Por Román Reynoso para Mundo
Norte
La homilía del arzobispo de
Buenos Aires, monseñor Jorge García Cuerva, por el aniversario de la
Independencia en la Catedral Metropolitana, se posicionó en el centro del
tablero político. Con un mensaje directo y despojado de eufemismos, la máxima
autoridad de la Iglesia porteña llamó a un examen de conciencia colectivo,
desvinculando la severa crisis social de cualquier justificación macroeconómica
o interna partidaria.
A partir de la parábola del buen
samaritano, García Cuerva apuntó contra la insensibilidad hacia los sectores
más vulnerables: jubilados, desocupados, personas con discapacidad y jóvenes
expuestos al negocio del narcotráfico. El reclamo central interpeló la
tendencia a tratar la pobreza como una estadística de laboratorio; exigió mirar
rostros e historias concretas sin pedirles "antecedentes de pobre",
marcando que la degradación del tejido social no es una novedad, sino una deuda
estructural que arrastra el país desde hace años.
El discurso trascendió lo
pastoral para golpear la dinámica de la dirigencia tradicional. El arzobispo
reclamó una independencia del individualismo, de la competencia feroz por el
protagonismo y del internismo político.
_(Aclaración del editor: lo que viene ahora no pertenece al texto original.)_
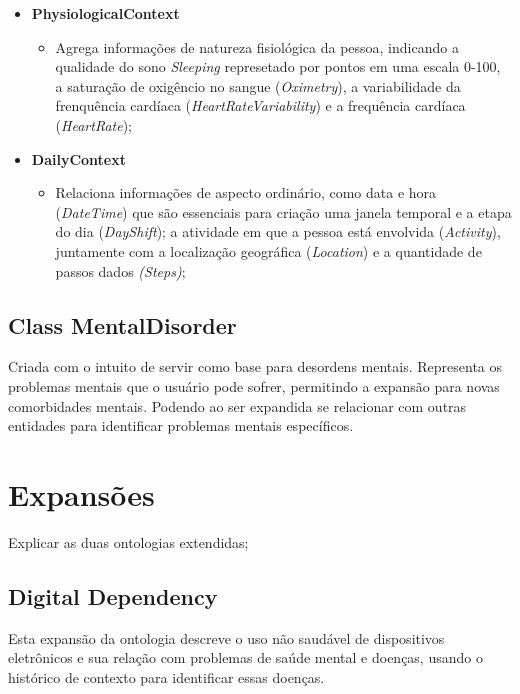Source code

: \documentclass[12pt]{article}
\begin{document}
\begin{itemize}
    \item \textbf{PhysiologicalContext}
    \begin{itemize}
    \item Agrega informações de natureza fisiológica da pessoa, indicando a qualidade do sono \textit{Sleeping} represetado por pontos em uma escala 0-100, a saturação de oxigêncio no sangue (\textit{Oximetry}), a variabilidade da frenquência cardíaca (\textit{HeartRateVariability}) e a frequência cardíaca (\textit{HeartRate});
    \end{itemize}
    
    \item \textbf{DailyContext}
    \begin{itemize}
    \item Relaciona informações de aspecto ordinário, como data e hora (\textit{DateTime}) que são essenciais para criação uma janela temporal e a etapa do dia (\textit{DayShift}); a atividade em que a pessoa está envolvida (\textit{Activity}), juntamente com a localização geográfica (\textit{Location}) e a quantidade de passos dados \textit{(Steps)};
    \end{itemize}
\end{itemize}

\subsection{Class MentalDisorder}
Criada com o intuito de servir como base para desordens mentais. Representa os problemas mentais que o usuário pode sofrer, permitindo a expansão para novas comorbidades mentais. Podendo ao ser expandida se relacionar com outras entidades para identificar problemas mentais específicos.

\section{Expansões}\label{sec:figs}

Explicar as duas ontologias extendidas;

\subsection{Digital Dependency}
Esta expansão da ontologia descreve o uso não saudável de dispositivos eletrônicos e sua relação com problemas de saúde mental e doenças, usando o histórico de contexto para identificar essas doenças.
\end{document}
Advirtió sobre la intolerancia, la
descalificación constante del adversario y aquellos que capitalizan la
fragmentación desde cuevas de corrupción, enriqueciéndose a costa del
empobrecimiento general. Al definir la honestidad y la transparencia como un
imperativo moral que cruza a todos los gobiernos por igual, el mensaje
sintonizó de forma directa con las alarmas encendidas en la provincia de Buenos
Aires respecto a la necesidad de declarar la emergencia alimentaria y
sanitaria.
El cierre utilizó el capital simbólico de la selección nacional y una cita de Lionel Messi para convocar a un proyecto colectivo que priorice el conjunto sobre las individualidades. En una coyuntura de extrema fragilidad económica, la Iglesia fijó una postura clara: la reconstrucción de la Argentina exige tender puentes urgentes y abandonar la especulación de la rosca política, advirtiendo que el hambre y el desamparo no pueden ser variables de ajuste negociables.